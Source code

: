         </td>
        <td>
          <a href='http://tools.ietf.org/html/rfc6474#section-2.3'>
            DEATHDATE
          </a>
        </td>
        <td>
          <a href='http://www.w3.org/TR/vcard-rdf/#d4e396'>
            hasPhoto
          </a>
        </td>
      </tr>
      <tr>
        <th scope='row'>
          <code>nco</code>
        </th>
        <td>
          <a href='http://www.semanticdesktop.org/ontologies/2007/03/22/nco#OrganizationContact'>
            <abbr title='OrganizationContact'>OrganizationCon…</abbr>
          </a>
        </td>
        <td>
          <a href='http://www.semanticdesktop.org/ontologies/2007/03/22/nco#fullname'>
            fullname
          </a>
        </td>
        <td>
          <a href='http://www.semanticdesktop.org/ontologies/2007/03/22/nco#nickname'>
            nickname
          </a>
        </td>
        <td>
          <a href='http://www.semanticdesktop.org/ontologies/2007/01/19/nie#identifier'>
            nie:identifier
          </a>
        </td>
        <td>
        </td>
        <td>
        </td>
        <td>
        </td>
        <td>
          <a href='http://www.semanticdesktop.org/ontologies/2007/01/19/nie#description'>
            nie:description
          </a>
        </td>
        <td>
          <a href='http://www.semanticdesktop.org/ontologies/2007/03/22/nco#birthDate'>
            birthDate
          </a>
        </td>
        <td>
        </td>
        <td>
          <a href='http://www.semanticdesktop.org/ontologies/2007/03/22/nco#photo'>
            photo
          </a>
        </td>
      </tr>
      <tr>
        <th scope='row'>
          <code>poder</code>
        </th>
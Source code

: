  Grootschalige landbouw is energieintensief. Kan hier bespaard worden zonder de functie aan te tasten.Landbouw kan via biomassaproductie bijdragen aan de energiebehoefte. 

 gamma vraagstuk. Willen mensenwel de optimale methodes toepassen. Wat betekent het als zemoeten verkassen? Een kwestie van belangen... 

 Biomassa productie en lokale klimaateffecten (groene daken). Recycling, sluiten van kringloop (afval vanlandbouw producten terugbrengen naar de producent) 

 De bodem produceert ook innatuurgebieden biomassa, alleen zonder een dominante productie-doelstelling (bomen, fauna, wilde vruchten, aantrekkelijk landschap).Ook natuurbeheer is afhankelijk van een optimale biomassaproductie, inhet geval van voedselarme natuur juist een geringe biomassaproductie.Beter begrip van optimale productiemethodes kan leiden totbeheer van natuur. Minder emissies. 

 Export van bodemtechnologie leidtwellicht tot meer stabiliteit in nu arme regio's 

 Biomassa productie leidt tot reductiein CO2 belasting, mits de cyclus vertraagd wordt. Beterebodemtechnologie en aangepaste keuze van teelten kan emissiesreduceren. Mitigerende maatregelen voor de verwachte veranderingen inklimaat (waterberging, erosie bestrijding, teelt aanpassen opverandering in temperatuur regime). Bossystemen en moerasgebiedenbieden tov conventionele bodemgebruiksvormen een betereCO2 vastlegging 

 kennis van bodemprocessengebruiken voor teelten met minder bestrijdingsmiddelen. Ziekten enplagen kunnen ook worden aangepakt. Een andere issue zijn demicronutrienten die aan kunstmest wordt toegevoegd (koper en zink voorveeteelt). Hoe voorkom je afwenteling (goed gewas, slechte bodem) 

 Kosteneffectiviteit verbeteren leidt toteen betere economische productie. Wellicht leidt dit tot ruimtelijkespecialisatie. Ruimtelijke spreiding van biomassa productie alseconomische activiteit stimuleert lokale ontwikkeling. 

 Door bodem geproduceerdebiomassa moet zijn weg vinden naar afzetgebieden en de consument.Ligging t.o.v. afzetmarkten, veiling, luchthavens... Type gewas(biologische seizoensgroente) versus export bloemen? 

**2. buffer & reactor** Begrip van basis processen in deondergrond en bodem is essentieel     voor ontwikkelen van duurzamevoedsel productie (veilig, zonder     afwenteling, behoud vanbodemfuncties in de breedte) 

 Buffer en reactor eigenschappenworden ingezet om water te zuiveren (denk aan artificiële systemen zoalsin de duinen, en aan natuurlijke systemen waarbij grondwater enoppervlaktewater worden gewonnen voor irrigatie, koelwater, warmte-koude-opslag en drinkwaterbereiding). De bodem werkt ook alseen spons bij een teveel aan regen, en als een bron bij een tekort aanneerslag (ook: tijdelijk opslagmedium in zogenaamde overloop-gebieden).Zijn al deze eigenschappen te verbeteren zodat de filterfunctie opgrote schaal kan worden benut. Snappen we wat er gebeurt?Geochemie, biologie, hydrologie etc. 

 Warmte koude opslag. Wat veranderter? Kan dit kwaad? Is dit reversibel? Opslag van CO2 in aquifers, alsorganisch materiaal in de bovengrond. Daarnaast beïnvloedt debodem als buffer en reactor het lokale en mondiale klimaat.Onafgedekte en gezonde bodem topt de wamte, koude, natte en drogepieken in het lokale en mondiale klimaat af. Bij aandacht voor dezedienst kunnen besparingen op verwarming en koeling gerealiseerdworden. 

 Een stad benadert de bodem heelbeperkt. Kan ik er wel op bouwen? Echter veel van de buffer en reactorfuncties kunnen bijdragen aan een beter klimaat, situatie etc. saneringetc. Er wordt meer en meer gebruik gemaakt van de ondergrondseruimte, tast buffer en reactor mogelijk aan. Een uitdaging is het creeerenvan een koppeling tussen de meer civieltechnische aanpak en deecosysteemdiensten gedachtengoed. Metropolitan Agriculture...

────────

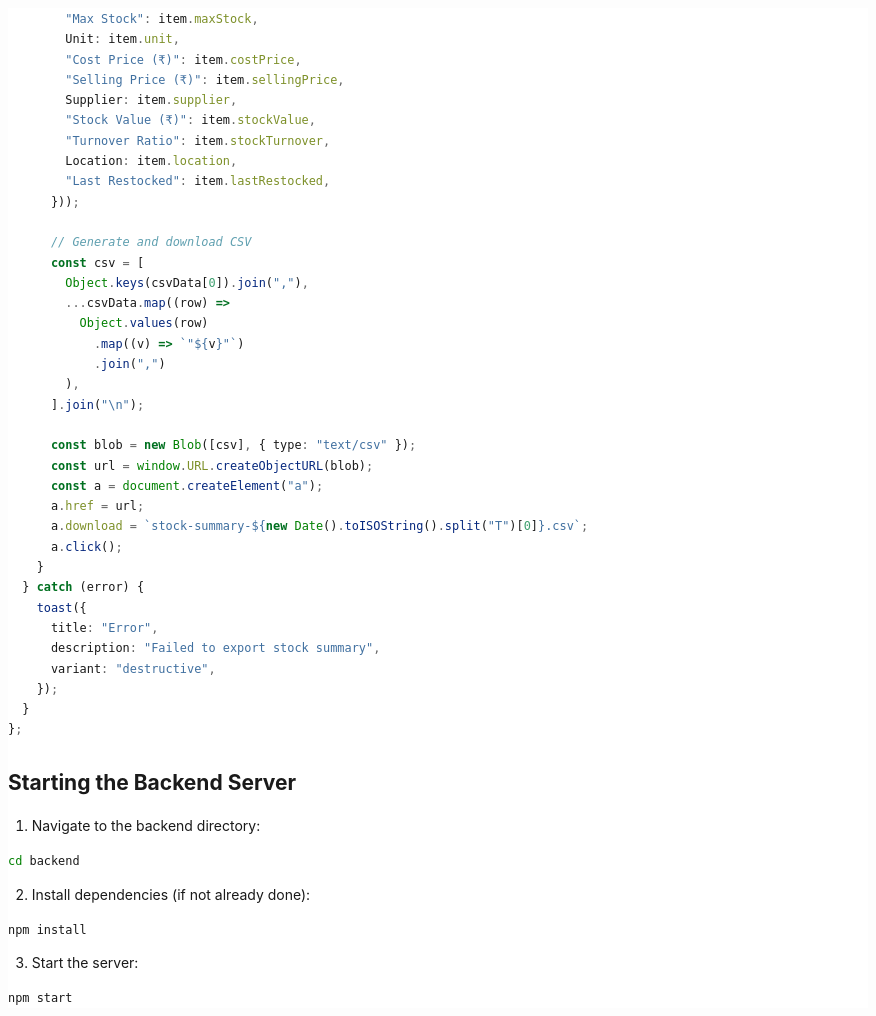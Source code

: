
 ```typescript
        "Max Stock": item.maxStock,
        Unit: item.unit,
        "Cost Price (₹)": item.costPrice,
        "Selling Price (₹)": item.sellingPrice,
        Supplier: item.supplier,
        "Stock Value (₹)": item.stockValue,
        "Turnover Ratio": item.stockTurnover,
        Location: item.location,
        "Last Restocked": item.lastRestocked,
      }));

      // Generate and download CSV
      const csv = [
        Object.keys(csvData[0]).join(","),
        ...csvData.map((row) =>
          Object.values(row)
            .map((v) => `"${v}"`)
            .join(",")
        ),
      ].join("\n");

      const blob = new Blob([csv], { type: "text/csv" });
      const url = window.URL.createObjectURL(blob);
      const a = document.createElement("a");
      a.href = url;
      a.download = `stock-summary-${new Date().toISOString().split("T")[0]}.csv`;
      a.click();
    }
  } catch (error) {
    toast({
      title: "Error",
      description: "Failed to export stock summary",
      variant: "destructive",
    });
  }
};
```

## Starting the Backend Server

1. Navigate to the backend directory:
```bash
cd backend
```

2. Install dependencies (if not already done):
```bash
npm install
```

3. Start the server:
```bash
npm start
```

────────

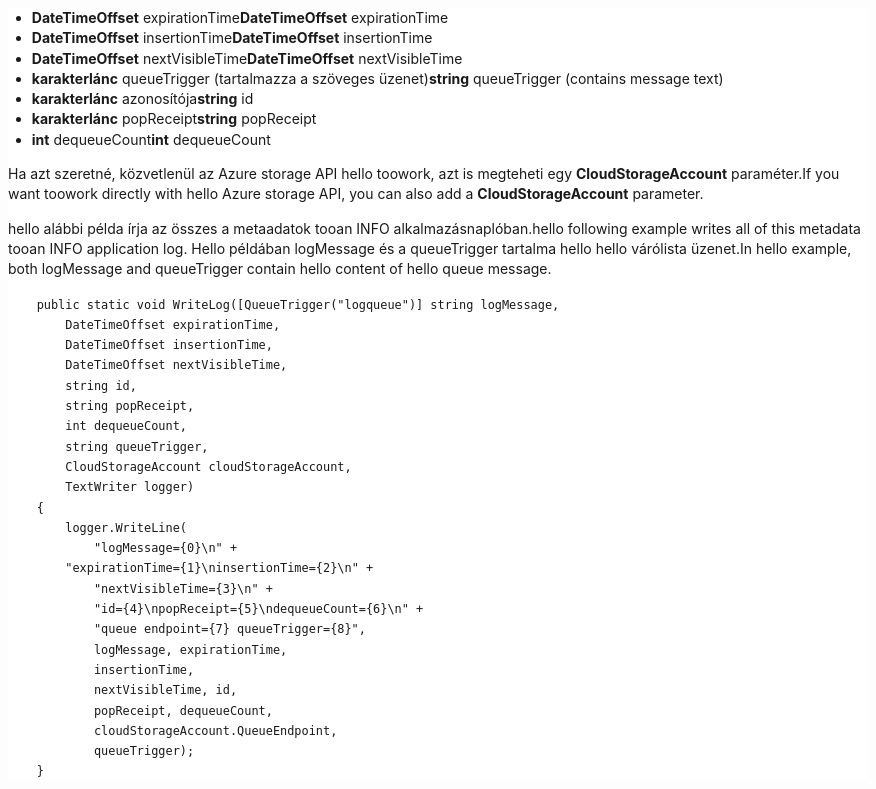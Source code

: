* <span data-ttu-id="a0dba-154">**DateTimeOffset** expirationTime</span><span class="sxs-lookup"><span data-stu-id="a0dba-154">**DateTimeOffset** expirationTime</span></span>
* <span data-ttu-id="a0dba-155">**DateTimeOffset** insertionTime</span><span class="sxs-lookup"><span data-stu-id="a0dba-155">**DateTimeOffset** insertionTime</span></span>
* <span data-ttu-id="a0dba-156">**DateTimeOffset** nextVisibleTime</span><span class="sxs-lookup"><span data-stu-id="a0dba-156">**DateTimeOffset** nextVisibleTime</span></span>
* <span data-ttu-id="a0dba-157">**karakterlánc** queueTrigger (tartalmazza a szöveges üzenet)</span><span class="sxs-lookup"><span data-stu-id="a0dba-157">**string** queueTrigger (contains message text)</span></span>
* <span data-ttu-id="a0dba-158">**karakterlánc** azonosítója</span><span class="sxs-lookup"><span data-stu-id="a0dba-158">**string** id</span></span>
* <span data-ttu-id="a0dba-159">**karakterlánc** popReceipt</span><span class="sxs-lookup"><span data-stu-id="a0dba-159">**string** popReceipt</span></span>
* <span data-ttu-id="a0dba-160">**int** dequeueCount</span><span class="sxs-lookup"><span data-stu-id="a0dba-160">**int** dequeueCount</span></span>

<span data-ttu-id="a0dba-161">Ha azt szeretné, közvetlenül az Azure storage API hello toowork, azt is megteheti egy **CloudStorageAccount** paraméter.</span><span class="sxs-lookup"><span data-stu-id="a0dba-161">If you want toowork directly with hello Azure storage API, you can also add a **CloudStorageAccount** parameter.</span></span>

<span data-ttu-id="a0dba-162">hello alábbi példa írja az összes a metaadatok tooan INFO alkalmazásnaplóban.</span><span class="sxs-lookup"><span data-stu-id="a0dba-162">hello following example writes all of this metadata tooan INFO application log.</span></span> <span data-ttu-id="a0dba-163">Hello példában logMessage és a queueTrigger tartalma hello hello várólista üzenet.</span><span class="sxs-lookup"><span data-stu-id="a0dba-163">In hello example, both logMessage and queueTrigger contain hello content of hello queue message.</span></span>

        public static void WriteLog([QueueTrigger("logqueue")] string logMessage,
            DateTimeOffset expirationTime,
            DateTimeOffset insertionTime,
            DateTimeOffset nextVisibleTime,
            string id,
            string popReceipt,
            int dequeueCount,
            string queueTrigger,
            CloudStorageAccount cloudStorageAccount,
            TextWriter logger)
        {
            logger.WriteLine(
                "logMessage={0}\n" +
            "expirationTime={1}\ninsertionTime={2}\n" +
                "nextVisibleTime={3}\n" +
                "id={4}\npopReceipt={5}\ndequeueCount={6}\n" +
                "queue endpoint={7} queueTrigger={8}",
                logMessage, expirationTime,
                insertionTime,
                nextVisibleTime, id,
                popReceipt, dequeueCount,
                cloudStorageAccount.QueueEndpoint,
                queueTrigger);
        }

────────

= Directions =
In the listing above, find every line with the word "OrganizationContact" and copy it out.

= Solution =
          <a href='http://www.semanticdesktop.org/ontologies/2007/03/22/nco#OrganizationContact'>
            <abbr title='OrganizationContact'>OrganizationCon…</abbr>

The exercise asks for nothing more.